*** Opening of TASK INPUTS ***

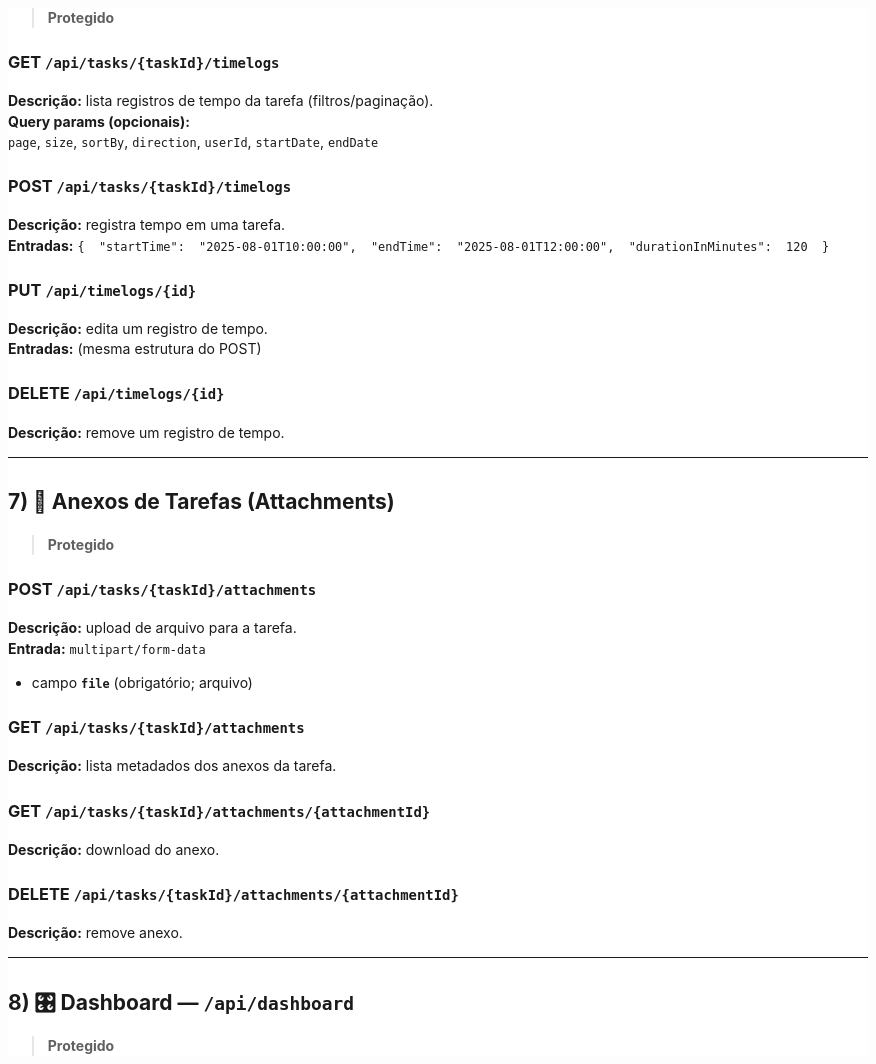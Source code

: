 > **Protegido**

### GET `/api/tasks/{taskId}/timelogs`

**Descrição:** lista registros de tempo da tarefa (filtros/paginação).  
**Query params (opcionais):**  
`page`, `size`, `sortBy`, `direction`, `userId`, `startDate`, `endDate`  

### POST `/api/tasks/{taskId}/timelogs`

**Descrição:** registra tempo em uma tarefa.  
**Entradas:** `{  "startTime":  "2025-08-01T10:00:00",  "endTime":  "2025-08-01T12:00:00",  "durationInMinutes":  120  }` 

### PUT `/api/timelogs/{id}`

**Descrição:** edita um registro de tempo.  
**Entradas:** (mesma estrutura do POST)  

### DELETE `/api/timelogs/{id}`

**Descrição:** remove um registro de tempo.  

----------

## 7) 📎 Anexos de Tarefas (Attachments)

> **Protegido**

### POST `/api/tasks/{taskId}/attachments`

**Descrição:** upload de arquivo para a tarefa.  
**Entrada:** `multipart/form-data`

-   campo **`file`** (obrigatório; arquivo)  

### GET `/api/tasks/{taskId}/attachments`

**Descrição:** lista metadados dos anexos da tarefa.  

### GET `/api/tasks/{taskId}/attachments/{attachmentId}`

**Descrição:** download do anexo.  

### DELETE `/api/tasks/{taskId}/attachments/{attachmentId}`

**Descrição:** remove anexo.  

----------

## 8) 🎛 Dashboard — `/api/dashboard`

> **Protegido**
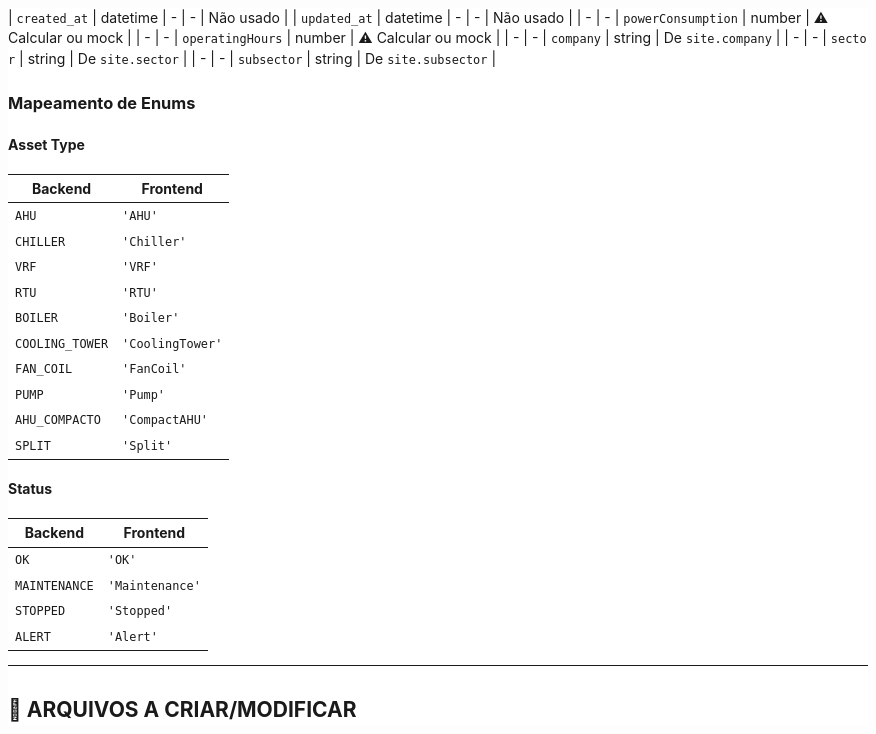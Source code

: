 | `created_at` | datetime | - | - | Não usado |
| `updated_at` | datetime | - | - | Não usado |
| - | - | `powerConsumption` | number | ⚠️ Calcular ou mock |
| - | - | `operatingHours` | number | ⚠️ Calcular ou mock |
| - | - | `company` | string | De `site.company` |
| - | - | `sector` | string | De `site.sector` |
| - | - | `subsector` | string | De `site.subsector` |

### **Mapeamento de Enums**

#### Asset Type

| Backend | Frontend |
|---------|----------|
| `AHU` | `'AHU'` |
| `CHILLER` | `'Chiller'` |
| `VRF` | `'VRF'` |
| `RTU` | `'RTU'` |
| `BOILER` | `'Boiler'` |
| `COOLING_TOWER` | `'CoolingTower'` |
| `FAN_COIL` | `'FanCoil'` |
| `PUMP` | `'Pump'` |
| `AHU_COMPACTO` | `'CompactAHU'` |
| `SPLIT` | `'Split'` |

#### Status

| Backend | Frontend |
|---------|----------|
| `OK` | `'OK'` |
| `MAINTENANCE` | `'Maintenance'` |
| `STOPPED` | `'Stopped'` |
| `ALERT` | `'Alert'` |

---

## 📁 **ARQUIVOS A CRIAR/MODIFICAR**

*** Close of TASK INPUTS ***

* [EXERCISE BRIEF]: Select every line above that contains the word "remove", and copy it.

* [EXERCISE RESULT]:
**Descrição:** remove um registro de tempo.  
**Descrição:** remove anexo.  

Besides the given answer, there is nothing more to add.